Recommendation 8.2 of the 2018 Annual Report

Recommendation 8.2 : “Inform suppliers of what arrangements to make vis-à-vis customers when changing an old meter that exceptionally was part of a faulty series (that underestimated the reading) and led to complaints”

0- Follow-up to the recommendation

Implementation by ENEDIS in the 1st quarter of 2019.

Enedis sets great store by the quality of its metering data. This data is used by electricity suppliers to ensure accurate customer billing. Enedis carries out compliance tests on its meters. A metering fault can be detected during on-site maintenance (e.g. repairs, adjusting a circuit-breaker, etc.), at the request of a customer or the supplier. If a fault is detected, the distributor informs the customer and the supplier.

If an adjustment is needed after analysis by Enedis, the latter follows the procedures in force and corrects the usage data based on usage history. However, if no history is available, the customer’s usage is estimated on the basis of comparable supply points.

Enedis sends the customer and supplier a notification letter explaining the reasons for the rectified figures. The letter is sent along with a proposed evaluation of rectified usage in kWh.

1- Observation

In December 2017, the claimant queried the supplier ENGIE about his billing, in particular his recorded usage. The bill dated 4/12/2017 includes the electricity usage based on actual remote readings from 5/11/2016 to 7/11/2017 (off-peak hours reading between 569 kWh and 1,932 kWh and peak hours reading between 828 kWh and 3,259 kWh). This bill is based on readings taken by a LINKY meter fitted in June 2016. The billed electricity usage does not match usage observed in the past, and the claimant therefore questioned the accuracy of the fitted meter.

2- Mediation solution

In June 2016, as part of the national meter modernization programme, a service provider for distributor ENEDIS visited the claimant’s home to remove the meter (showing an off-peak hours reading of 09,586 and a peak hours reading of 13,265) and fit a Linky meter (with zero readings: 00,000/00,000). With regard to usage, the claimant’s meter was read twice a year up to June 2016 then every month from June 2016 (when the Linky meter was fitted).
From 2012 to October 2016, annual average usage was steady at around 10 kWh per day, without any seasonal variations between winter and summer. This stability of usage was confirmed during the 4 months following the fitting of the Linky meter. However, from November 2016, an increase in annual average usage was observed (14 kWh per day), concentrated in 2 winter periods (2016/2017 and 2017/2018), whereas average usage in the summer period was slightly lower than that observed in previous years. The stability of summer usage eliminates any suspicion of a faulty meter. This is because a meter cannot malfunction intermittently. Furthermore, such seasonal variations in usage can be explained by intentional or unintentional changes in usage patterns or equipment (heating appliances in particular in winter).
The old meter replaced with a LINKY model underestimated usage. The meter was part of a faulty series. However, neither the distributor nor the supplier explained this meter fault to the claimant, which would have enabled the matter to understand why usage increased with the new LINKY meter. The distributor did not pass on this information to the supplier.
The supplier ENGIE’s bill is correct and was based on accurate readings. Therefore, with regard to this mediation process, the supplier offered the claimant a free payment plan over 10 months to settle the bill dated 4/12/2017, as well as compensation for the inconvenience caused.

3- Generic observation

When changing a faulty meter known by the manufacturer to present a risk of underestimating
usage, the distributor should warn the supplier, who would then be able to inform its customer of the risk of underestimation. When a new meter is installed, it restores a “normal” level of consumption, which is probably higher than the level indicated by the old meter due to its structural defect.

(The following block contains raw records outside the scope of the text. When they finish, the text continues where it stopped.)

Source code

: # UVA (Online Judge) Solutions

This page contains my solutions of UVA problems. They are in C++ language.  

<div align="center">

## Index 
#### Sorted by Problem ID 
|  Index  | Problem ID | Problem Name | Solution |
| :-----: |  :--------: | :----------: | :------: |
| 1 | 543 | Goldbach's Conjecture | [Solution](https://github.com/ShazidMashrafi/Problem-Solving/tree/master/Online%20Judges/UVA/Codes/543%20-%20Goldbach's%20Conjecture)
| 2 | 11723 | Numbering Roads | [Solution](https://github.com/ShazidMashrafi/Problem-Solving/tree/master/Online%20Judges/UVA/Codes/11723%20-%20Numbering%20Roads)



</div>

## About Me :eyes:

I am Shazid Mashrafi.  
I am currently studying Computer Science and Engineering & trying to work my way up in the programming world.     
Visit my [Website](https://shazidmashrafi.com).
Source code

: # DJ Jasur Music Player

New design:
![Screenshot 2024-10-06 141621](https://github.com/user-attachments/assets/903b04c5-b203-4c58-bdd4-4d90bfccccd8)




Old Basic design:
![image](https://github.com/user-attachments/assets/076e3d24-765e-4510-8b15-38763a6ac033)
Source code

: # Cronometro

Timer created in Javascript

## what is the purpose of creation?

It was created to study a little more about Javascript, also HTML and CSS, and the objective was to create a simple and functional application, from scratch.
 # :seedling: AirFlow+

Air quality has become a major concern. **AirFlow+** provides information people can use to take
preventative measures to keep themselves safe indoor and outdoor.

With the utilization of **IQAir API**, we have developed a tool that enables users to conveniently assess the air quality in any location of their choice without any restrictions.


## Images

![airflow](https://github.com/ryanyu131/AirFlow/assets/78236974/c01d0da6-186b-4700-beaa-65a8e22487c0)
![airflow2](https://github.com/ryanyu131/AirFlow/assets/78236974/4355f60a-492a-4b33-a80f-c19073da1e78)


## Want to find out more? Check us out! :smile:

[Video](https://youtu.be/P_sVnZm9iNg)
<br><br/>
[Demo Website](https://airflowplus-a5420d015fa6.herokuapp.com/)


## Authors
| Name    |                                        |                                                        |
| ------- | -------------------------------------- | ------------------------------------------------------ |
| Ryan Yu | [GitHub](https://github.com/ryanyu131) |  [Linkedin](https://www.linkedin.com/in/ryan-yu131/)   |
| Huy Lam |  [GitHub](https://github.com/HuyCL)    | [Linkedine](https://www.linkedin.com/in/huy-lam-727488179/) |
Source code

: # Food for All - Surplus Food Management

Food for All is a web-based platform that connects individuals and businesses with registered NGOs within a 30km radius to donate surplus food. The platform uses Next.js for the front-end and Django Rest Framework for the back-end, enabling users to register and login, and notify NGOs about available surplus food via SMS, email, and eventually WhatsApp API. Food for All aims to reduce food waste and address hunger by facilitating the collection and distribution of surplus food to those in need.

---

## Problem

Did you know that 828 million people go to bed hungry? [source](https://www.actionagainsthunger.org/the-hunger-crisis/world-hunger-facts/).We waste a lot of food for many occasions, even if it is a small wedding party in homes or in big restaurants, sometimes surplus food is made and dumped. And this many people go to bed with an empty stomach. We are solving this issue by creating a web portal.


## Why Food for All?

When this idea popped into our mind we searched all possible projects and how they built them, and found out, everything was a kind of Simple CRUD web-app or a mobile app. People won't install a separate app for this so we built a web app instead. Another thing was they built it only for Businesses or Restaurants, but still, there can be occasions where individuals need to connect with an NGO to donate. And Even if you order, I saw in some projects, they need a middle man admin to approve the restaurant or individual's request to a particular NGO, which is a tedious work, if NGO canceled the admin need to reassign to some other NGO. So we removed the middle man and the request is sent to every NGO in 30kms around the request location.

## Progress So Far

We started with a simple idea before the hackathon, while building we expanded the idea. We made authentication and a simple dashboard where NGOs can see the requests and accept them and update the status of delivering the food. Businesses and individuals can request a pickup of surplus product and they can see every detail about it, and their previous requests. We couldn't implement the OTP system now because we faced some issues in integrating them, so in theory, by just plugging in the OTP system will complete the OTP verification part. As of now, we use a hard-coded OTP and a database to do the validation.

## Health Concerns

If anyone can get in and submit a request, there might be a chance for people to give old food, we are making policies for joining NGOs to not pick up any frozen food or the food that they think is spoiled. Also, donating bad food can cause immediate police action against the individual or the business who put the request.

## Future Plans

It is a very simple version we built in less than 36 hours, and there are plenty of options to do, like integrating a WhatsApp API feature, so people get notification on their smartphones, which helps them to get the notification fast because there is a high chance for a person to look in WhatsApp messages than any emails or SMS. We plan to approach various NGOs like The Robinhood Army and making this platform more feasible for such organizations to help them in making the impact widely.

4- Recommendation / Generic solution

The distributors (GRDF or ENEDIS) should send suppliers the list of meters publicly acknowledged as presenting a risk of underestimation by their manufacturers, to enable the suppliers to inform their customers in the event of complaints. In effect, when the new meter is installed, in all likelihood the customer will notice an increase in billed usage. The ENGIE Group’s Mediation service recommends that no adjustments should be billed solely in this case, for the period of operation of the meter known to be part of a faulty series.